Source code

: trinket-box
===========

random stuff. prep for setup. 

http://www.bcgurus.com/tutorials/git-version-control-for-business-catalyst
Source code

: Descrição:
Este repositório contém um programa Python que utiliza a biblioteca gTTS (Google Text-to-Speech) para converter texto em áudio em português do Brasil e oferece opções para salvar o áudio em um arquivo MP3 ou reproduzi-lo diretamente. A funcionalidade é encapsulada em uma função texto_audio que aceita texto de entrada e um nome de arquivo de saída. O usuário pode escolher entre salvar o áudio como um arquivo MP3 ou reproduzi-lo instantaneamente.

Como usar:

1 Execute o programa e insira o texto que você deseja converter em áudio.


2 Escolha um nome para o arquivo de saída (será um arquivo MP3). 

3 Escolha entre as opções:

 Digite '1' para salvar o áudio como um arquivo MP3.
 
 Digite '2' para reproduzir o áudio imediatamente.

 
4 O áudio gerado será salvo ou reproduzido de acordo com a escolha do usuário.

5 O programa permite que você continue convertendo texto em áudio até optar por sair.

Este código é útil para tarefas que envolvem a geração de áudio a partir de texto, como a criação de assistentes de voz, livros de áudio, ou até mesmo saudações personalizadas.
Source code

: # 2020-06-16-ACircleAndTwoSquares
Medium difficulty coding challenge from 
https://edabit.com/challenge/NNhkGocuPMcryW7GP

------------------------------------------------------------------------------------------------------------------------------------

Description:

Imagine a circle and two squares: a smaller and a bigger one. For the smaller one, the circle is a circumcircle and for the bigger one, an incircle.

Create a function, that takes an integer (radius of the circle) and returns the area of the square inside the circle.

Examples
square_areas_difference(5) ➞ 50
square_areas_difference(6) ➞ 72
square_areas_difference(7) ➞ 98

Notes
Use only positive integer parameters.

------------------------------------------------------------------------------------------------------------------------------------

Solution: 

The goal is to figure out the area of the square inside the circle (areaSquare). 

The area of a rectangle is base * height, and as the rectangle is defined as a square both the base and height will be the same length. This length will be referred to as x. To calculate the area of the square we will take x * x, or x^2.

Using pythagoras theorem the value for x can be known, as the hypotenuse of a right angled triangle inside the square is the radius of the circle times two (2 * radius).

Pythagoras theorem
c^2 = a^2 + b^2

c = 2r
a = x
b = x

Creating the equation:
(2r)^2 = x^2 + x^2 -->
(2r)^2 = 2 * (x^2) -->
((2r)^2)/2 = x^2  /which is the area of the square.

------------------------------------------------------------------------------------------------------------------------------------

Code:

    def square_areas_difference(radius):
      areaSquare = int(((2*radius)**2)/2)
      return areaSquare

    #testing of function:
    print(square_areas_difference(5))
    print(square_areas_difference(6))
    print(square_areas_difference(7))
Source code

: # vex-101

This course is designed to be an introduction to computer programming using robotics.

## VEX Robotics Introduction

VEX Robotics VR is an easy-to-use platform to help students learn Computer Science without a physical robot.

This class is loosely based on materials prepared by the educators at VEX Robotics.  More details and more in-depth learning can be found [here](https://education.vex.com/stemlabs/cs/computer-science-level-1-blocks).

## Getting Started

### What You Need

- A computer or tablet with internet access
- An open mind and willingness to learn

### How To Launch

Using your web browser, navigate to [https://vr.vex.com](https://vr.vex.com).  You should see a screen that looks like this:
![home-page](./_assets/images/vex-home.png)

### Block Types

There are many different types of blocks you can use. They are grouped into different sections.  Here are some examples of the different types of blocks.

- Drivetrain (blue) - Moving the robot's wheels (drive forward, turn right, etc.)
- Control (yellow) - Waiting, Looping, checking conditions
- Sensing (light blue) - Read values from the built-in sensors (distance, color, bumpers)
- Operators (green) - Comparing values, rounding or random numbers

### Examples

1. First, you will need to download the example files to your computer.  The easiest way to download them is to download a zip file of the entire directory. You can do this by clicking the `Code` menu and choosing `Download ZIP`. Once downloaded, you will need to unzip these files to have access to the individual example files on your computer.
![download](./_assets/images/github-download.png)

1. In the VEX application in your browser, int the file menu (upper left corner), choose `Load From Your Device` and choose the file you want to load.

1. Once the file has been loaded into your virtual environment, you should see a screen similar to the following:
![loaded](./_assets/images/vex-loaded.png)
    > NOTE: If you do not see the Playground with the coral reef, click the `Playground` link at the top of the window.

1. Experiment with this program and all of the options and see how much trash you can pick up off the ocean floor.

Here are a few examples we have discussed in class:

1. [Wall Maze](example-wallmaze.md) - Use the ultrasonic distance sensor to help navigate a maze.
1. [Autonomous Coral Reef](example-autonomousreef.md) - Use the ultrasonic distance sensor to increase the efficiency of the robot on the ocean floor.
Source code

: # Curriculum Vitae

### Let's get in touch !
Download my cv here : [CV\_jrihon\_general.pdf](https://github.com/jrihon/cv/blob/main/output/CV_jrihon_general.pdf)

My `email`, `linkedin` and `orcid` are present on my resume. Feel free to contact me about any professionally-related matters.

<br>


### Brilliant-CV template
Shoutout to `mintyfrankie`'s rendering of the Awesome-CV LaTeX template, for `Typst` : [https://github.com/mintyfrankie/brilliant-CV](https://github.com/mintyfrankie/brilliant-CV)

◆ What is being asked
Repeat every line of the listing, word for word.

◆ Expected answer
Source code

: trinket-box
===========

random stuff. prep for setup. 

http://www.bcgurus.com/tutorials/git-version-control-for-business-catalyst
Source code

: Descrição:
Este repositório contém um programa Python que utiliza a biblioteca gTTS (Google Text-to-Speech) para converter texto em áudio em português do Brasil e oferece opções para salvar o áudio em um arquivo MP3 ou reproduzi-lo diretamente. A funcionalidade é encapsulada em uma função texto_audio que aceita texto de entrada e um nome de arquivo de saída. O usuário pode escolher entre salvar o áudio como um arquivo MP3 ou reproduzi-lo instantaneamente.

Como usar:

1 Execute o programa e insira o texto que você deseja converter em áudio.


2 Escolha um nome para o arquivo de saída (será um arquivo MP3). 

3 Escolha entre as opções:

 Digite '1' para salvar o áudio como um arquivo MP3.
 
 Digite '2' para reproduzir o áudio imediatamente.

 
4 O áudio gerado será salvo ou reproduzido de acordo com a escolha do usuário.

5 O programa permite que você continue convertendo texto em áudio até optar por sair.

Este código é útil para tarefas que envolvem a geração de áudio a partir de texto, como a criação de assistentes de voz, livros de áudio, ou até mesmo saudações personalizadas.
Source code

: # 2020-06-16-ACircleAndTwoSquares
Medium difficulty coding challenge from 
https://edabit.com/challenge/NNhkGocuPMcryW7GP

------------------------------------------------------------------------------------------------------------------------------------

Description:

Imagine a circle and two squares: a smaller and a bigger one. For the smaller one, the circle is a circumcircle and for the bigger one, an incircle.

Create a function, that takes an integer (radius of the circle) and returns the area of the square inside the circle.

Examples
square_areas_difference(5) ➞ 50
square_areas_difference(6) ➞ 72
square_areas_difference(7) ➞ 98

Notes
Use only positive integer parameters.

------------------------------------------------------------------------------------------------------------------------------------

Solution: 

The goal is to figure out the area of the square inside the circle (areaSquare). 

The area of a rectangle is base * height, and as the rectangle is defined as a square both the base and height will be the same length. This length will be referred to as x. To calculate the area of the square we will take x * x, or x^2.

Using pythagoras theorem the value for x can be known, as the hypotenuse of a right angled triangle inside the square is the radius of the circle times two (2 * radius).

Pythagoras theorem
c^2 = a^2 + b^2

c = 2r
a = x
b = x

Creating the equation:
(2r)^2 = x^2 + x^2 -->
(2r)^2 = 2 * (x^2) -->
((2r)^2)/2 = x^2  /which is the area of the square.

------------------------------------------------------------------------------------------------------------------------------------

Code:

    def square_areas_difference(radius):
      areaSquare = int(((2*radius)**2)/2)
      return areaSquare

    #testing of function:
    print(square_areas_difference(5))
    print(square_areas_difference(6))
    print(square_areas_difference(7))
Source code

: # vex-101

This course is designed to be an introduction to computer programming using robotics.

## VEX Robotics Introduction

VEX Robotics VR is an easy-to-use platform to help students learn Computer Science without a physical robot.

This class is loosely based on materials prepared by the educators at VEX Robotics.  More details and more in-depth learning can be found [here](https://education.vex.com/stemlabs/cs/computer-science-level-1-blocks).

## Getting Started

### What You Need

- A computer or tablet with internet access
- An open mind and willingness to learn

### How To Launch

Using your web browser, navigate to [https://vr.vex.com](https://vr.vex.com).  You should see a screen that looks like this:
![home-page](./_assets/images/vex-home.png)

### Block Types

There are many different types of blocks you can use. They are grouped into different sections.  Here are some examples of the different types of blocks.

- Drivetrain (blue) - Moving the robot's wheels (drive forward, turn right, etc.)
- Control (yellow) - Waiting, Looping, checking conditions
- Sensing (light blue) - Read values from the built-in sensors (distance, color, bumpers)
- Operators (green) - Comparing values, rounding or random numbers

### Examples

1. First, you will need to download the example files to your computer.  The easiest way to download them is to download a zip file of the entire directory. You can do this by clicking the `Code` menu and choosing `Download ZIP`. Once downloaded, you will need to unzip these files to have access to the individual example files on your computer.
![download](./_assets/images/github-download.png)

1. In the VEX application in your browser, int the file menu (upper left corner), choose `Load From Your Device` and choose the file you want to load.

1. Once the file has been loaded into your virtual environment, you should see a screen similar to the following:
![loaded](./_assets/images/vex-loaded.png)
    > NOTE: If you do not see the Playground with the coral reef, click the `Playground` link at the top of the window.

1. Experiment with this program and all of the options and see how much trash you can pick up off the ocean floor.

Here are a few examples we have discussed in class:

1. [Wall Maze](example-wallmaze.md) - Use the ultrasonic distance sensor to help navigate a maze.
1. [Autonomous Coral Reef](example-autonomousreef.md) - Use the ultrasonic distance sensor to increase the efficiency of the robot on the ocean floor.
Source code

: # Curriculum Vitae

### Let's get in touch !
Download my cv here : [CV\_jrihon\_general.pdf](https://github.com/jrihon/cv/blob/main/output/CV_jrihon_general.pdf)

My `email`, `linkedin` and `orcid` are present on my resume. Feel free to contact me about any professionally-related matters.

<br>


### Brilliant-CV template
Shoutout to `mintyfrankie`'s rendering of the Awesome-CV LaTeX template, for `Typst` : [https://github.com/mintyfrankie/brilliant-CV](https://github.com/mintyfrankie/brilliant-CV)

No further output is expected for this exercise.